Sunday, 7 March 2010

SUPPORT FOR HAITI IN READ AN E-BOOK WEEK

Pay what you like (or nothing at all) for twenty-five selected BeWrite Books ebooks in all formats during Read an Ebook Week from March 7-13. All income will go to the Red Cross effort in Haiti. Simply visit the BeWrite Books Smashwords.com page and scroll down through the catalogue: http://www.smashwords.com/profile/view/bewrite

Saturday, 6 March 2010

ST PIRAN'S DAY (5 March) AND MICHAEL FOOT

I found out yesterday that St Piran was the patron saint of tin miners. I knew he was patron saint of Cornwall because his flag (a monochrome version of the Swiss flag, though rectangular, not square) flies everywhere these days. It felt like the first day of spring because the sun was shining and there were schoolgirls dancing in the streets of Truro behind a band of accordions, bhodrans and the odd piece of brass. The Cornish politicos were there, dressed in black overcoats and selling co-ordinating flags for a pound a time. It wasn't a large procession, and I don't think they sold many flags, though the police had stopped the traffic to encourage shoppers to stop. The whole thing was a metaphor for hope over experience, a bit like the CND Marches and rallies of the Old Left that I watched on TV in the 'Seventies.

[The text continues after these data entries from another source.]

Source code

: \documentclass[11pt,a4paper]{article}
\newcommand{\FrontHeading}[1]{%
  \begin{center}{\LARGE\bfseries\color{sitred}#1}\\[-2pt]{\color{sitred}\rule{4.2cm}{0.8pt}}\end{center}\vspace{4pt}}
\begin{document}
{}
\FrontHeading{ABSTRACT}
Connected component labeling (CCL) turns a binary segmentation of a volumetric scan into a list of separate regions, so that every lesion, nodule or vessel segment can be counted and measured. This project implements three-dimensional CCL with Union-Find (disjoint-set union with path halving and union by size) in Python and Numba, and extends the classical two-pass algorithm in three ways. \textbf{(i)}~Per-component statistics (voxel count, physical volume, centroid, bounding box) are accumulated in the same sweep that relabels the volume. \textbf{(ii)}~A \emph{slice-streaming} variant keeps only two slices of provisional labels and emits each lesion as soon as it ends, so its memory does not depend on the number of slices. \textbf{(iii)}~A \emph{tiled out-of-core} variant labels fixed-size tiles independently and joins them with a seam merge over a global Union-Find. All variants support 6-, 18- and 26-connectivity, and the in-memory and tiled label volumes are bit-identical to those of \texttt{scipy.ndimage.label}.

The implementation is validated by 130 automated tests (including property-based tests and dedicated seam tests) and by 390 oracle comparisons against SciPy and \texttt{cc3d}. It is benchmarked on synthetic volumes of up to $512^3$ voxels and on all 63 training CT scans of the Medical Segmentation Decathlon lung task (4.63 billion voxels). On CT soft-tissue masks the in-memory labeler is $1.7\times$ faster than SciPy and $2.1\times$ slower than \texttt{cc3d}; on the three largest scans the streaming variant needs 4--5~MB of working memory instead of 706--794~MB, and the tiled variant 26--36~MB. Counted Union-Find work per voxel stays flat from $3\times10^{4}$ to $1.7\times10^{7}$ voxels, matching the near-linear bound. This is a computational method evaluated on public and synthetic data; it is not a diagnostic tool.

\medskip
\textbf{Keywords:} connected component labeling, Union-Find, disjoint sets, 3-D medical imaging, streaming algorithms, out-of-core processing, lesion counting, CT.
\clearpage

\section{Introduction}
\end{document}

Michael Foot, long time CND marcher and Leftist, died yesterday, aged ninety years. There is not one single politician living today in this country who has a smidgen of Foot's integrity, sincerity, and belief in a fairer world based on social(ist) principles, with the exception of Tony Benn, who has now retired from Parliament and, like Foot, is fading into late old age. Foot wore his donkey jacket to Remembrance Sunday parade when he was Leader of the Opposition and was, apparently, complemented on it by the queen or by her mother while the press had a feeding frenzy at his 'lack of respect' and sartorial savoir faire. In the dawning age of media politicians, Foot, like Gordon Brown, was a disaster for his Party, once he became leader, but only because people had stopped listening to what he said. The tragedy for us all now is that there is no one left to say it for him.